# Activity
Select, from the data, each line where "menu" occurs.

# Listed records
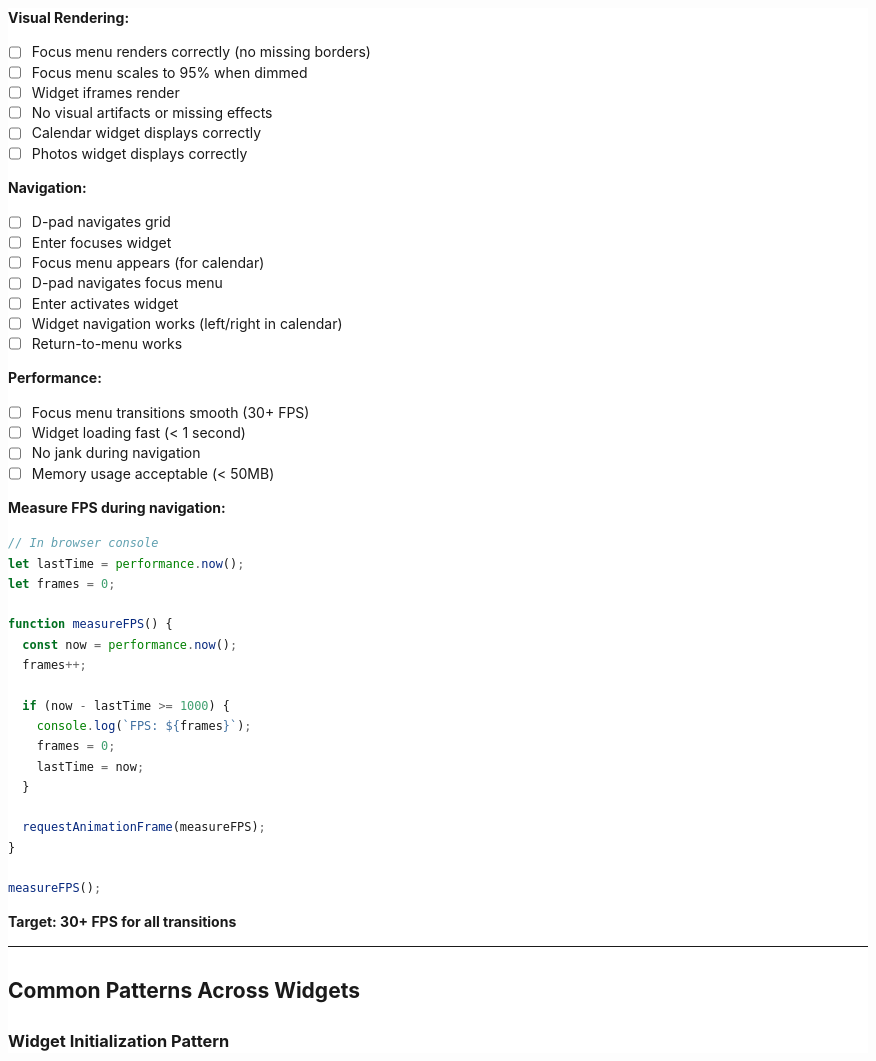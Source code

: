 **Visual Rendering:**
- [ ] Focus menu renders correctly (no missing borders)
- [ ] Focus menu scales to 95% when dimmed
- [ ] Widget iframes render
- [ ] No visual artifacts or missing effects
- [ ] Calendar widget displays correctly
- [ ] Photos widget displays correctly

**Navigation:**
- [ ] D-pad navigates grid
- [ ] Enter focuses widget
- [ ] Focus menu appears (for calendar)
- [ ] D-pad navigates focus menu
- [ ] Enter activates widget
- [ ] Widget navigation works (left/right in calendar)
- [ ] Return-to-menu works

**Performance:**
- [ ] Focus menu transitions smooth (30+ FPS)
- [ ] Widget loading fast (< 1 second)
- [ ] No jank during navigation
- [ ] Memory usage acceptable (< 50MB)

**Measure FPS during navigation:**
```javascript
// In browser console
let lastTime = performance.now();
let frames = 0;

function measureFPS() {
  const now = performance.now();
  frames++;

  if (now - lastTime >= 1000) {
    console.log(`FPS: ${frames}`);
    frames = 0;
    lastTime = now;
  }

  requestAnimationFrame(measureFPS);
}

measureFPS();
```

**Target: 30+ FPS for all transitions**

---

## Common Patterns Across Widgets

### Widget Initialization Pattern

# Result
- [ ] Focus menu renders correctly (no missing borders)
- [ ] Focus menu scales to 95% when dimmed
- [ ] Focus menu appears (for calendar)
- [ ] D-pad navigates focus menu
- [ ] Return-to-menu works
- [ ] Focus menu transitions smooth (30+ FPS)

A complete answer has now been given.